I believe her son is guilty of felony burglary and theft because of the value of the dishes (exceeding $1000).  She believes they are justified in what they did. 

Thoughts?
Now That I've read your situation, I see that you seem to be the victim here. If I were you, even though you have a right to be upset, I'd try to forgive them. This would be a great act of the virtue of forgiveness. And who knows, they may later seek to rectify the situation when they experience your loving, forgiving response. I think you have a wonderful opportunity to bare witness to the loving forgiveness of a good Christian. 
Title: Re: Stealing "Stolen" Goods
Post by: Todd The Trad on October 17, 2022, 01:32:20 PM
I told her to keep the dishes but I want to know from a moral perspective if it was theft or not.
I'd say yes it's theft.
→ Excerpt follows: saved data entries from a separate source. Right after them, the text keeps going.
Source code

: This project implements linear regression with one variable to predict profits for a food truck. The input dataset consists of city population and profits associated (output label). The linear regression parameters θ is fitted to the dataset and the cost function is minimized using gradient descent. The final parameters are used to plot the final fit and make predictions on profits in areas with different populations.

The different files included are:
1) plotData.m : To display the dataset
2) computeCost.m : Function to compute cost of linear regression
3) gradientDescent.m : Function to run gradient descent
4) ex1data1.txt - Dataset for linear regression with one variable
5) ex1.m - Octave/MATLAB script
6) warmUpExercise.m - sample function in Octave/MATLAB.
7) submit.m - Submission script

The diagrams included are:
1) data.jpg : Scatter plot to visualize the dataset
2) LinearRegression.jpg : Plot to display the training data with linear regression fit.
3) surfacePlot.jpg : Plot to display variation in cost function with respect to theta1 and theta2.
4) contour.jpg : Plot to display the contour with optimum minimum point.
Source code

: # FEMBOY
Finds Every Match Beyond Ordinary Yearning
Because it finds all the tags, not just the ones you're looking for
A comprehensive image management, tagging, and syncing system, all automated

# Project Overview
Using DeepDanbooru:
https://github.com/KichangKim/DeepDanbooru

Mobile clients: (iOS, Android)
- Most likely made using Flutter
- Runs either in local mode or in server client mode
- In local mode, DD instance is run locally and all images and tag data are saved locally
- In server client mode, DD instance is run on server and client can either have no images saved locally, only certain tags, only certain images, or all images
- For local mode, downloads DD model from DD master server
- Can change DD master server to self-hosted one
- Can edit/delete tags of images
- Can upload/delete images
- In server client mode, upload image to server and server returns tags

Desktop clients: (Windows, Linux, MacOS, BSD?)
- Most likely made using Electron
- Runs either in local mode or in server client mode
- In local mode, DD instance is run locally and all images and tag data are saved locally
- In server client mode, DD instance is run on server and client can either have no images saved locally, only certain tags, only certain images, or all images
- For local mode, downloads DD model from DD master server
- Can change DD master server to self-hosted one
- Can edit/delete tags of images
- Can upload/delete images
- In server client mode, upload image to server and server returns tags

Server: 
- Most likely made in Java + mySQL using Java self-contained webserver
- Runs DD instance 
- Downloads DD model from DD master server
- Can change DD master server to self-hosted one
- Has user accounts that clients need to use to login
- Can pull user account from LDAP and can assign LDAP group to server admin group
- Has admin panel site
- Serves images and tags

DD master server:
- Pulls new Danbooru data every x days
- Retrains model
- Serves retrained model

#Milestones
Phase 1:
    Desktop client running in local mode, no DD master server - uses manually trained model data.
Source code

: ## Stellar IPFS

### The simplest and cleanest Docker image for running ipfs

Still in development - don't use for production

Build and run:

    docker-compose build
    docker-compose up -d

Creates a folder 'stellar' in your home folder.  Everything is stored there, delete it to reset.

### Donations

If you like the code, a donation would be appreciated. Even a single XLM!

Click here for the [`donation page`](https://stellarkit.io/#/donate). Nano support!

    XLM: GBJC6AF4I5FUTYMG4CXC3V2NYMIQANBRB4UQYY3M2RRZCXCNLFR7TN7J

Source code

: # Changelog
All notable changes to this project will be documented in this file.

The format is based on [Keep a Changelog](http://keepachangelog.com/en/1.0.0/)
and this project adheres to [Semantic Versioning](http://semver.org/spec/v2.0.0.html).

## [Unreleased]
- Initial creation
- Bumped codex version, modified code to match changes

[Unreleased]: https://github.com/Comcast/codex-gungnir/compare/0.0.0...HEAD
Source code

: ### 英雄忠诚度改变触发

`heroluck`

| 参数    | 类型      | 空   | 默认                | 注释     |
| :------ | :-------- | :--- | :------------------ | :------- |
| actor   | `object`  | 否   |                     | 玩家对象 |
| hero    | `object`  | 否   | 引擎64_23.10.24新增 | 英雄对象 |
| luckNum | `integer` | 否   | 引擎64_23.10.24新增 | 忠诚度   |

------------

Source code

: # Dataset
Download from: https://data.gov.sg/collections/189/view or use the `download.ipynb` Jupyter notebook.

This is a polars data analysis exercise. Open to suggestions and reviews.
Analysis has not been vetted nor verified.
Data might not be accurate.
Especially breaking into your house. But read my last post in regards to what I think you should do.
Title: Re: Stealing "Stolen" Goods
Post by: Änσnymσus on October 17, 2022, 01:34:14 PM
No.  Don’t pay attention to previous post.  Don’t say anything.  Turn other cheek. Try to repair your relationship.  

Title: Re: Stealing "Stolen" Goods
Post by: Änσnymσus on October 17, 2022, 01:35:43 PM
With your sister.  After all, it spent much time in storage anyway.  
Title: Re: Stealing "Stolen" Goods
Post by: Änσnymσus on October 17, 2022, 01:36:37 PM
Yes of course I don't want the dishes back but I want the moral certitude that they did steal.  Thank you for your help in sorting it out.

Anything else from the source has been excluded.